*Exercise details*. Write out the entries below exactly, from the first line to the one with "famosa quadrilha.", both ends included.

*Source material*.
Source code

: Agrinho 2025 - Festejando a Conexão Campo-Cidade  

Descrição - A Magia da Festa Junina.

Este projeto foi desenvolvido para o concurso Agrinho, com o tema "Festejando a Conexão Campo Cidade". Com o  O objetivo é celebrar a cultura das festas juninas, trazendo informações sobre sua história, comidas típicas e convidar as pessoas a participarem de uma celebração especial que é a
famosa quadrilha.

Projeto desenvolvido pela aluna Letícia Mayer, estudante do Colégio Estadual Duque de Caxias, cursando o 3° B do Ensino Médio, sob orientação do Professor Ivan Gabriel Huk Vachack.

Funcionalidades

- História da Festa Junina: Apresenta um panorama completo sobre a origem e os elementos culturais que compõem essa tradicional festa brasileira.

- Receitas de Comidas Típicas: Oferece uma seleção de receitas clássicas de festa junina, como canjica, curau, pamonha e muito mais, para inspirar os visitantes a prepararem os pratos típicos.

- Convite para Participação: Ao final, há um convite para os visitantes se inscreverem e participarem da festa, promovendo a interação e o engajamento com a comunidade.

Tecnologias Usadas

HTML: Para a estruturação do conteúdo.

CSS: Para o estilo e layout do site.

*Exercise response*.
Source code

: Agrinho 2025 - Festejando a Conexão Campo-Cidade  

Descrição - A Magia da Festa Junina.

Este projeto foi desenvolvido para o concurso Agrinho, com o tema "Festejando a Conexão Campo Cidade". Com o  O objetivo é celebrar a cultura das festas juninas, trazendo informações sobre sua história, comidas típicas e convidar as pessoas a participarem de uma celebração especial que é a
famosa quadrilha.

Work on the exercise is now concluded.